┌──
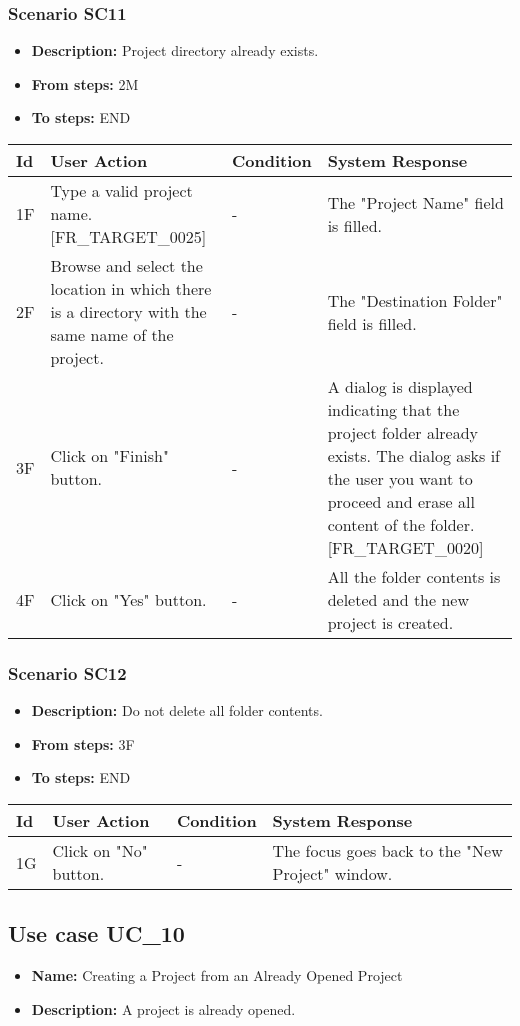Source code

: \documentclass[a4paper,11pt]{article}
\newcommand{\bl}{\\ \hline}
\begin{document}
\subsubsection*{Scenario SC11}
\begin{itemize}
\item {\bf Description:}  Project directory already exists.
\item {\bf From steps:} 2M
\item {\bf To steps:} END
\end{itemize}
\begin{tabular}{|p{0.4in}|p{1.5in}|p{1.5in}|p{1.5in}|}
\hline
Id & User Action & Condition & System Response \bl 
1F & Type a valid project name. [FR_TARGET_0025] & - & The "Project Name" field is filled. \bl
2F & Browse and select the location in which there is a
						directory with the same name of the project. & - & The "Destination Folder" field is filled. \bl
3F & Click on "Finish" button. & - & A dialog is displayed indicating that the project folder
						already exists. The dialog asks if the user you want to proceed
						and erase all content of the folder. [FR_TARGET_0020]\bl
4F & Click on "Yes" button. & - & All the folder contents is deleted and the new project is
						created. \bl
\end{tabular}
\subsubsection*{Scenario SC12}
\begin{itemize}
\item {\bf Description:} Do not delete all folder contents.
\item {\bf From steps:} 3F
\item {\bf To steps:} END
\end{itemize}
\begin{tabular}{|p{0.4in}|p{1.5in}|p{1.5in}|p{1.5in}|}
\hline
Id & User Action & Condition & System Response \bl 
1G & Click on "No" button. & - & The focus goes back to the "New Project" window.
					\bl
\end{tabular}
\subsection*{Use case UC_10}
\begin{itemize}
\item {\bf Name: }Creating a Project from an Already Opened Project
\item {\bf Description: }A project is already opened.
\end{itemize}
\end{document}
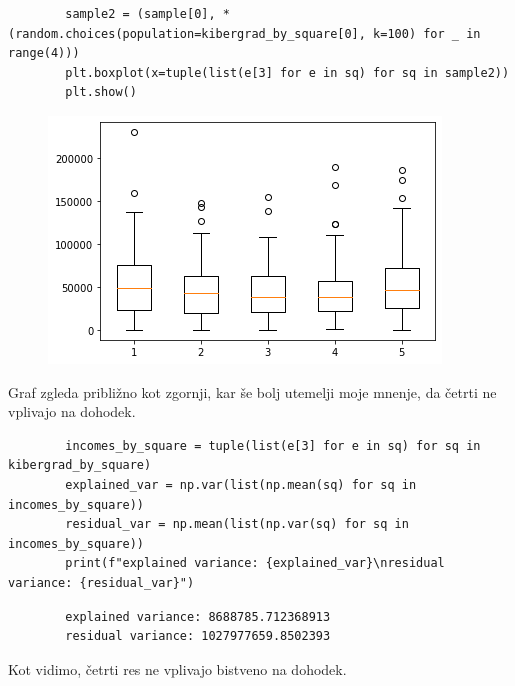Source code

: \documentclass[a4paper]{article}
\begin{document}
\begin{homeworkProblem}
    \pagebreak
    \solution
    \begin{verbatim}
        sample2 = (sample[0], *(random.choices(population=kibergrad_by_square[0], k=100) for _ in range(4)))
        plt.boxplot(x=tuple(list(e[3] for e in sq) for sq in sample2))
        plt.show()
    \end{verbatim}
    \begin{figure}[h!]
        \includegraphics{fig-1-2.png}
    \end{figure}

    Graf zgleda približno kot zgornji, kar še bolj utemelji moje mnenje, da četrti ne vplivajo na dohodek.

    \solution
    \begin{verbatim}
        incomes_by_square = tuple(list(e[3] for e in sq) for sq in kibergrad_by_square)
        explained_var = np.var(list(np.mean(sq) for sq in incomes_by_square))
        residual_var = np.mean(list(np.var(sq) for sq in incomes_by_square))
        print(f"explained variance: {explained_var}\nresidual variance: {residual_var}")
    \end{verbatim}
    \begin{verbatim}
        explained variance: 8688785.712368913
        residual variance: 1027977659.8502393
    \end{verbatim}
    Kot vidimo, četrti res ne vplivajo bistveno na dohodek.

\end{homeworkProblem}

\newpage
\end{document}
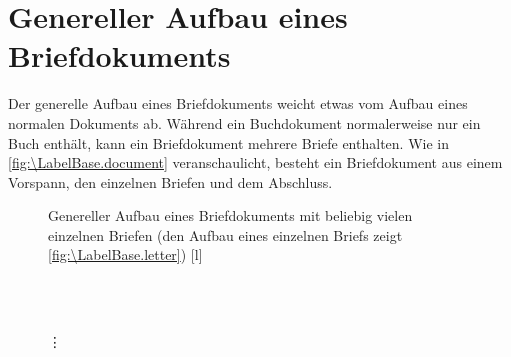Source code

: \section{Genereller Aufbau eines Briefdokuments}
\BeginIndexGroup
{}

Der generelle Aufbau eines Briefdokuments weicht etwas vom Aufbau eines
normalen Dokuments ab. Während ein Buchdokument normalerweise nur ein Buch
enthält, kann ein Briefdokument mehrere Briefe enthalten.  Wie in
\autoref{fig:\LabelBase.document} veranschaulicht, besteht ein
Briefdokument aus einem Vorspann, den einzelnen Briefen und dem Abschluss.

\begin{figure}
  \setcapindent{0pt}%
  \begin{captionbeside}{%
      Genereller Aufbau eines Briefdokuments mit
      beliebig vielen einzelnen Briefen (den Aufbau eines einzelnen
      Briefs zeigt \autoref{fig:\LabelBase.letter})%
      \label{fig:\LabelBase.document}}[l]
    \begin{minipage}[b]{.667\linewidth}
      \centering\small\setlength{\fboxsep}{1.5ex}%
      \addtolength{\linewidth}{-\dimexpr2\fboxrule+2\fboxsep\relax}%
      \setlength{\topsep}{.5\topsep}%
      \\[1pt]
      \\[2pt]
      \parbox{\linewidth}{\raggedright\vspace{-.5ex}\vdots\vspace{1ex}}\\
      \\[\dimexpr\fboxsep+\fboxrule\relax]
    \end{minipage}
  \end{captionbeside}
\end{figure}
└──
Only a number is expected here: how many lines of the records above contain "fboxrule".

2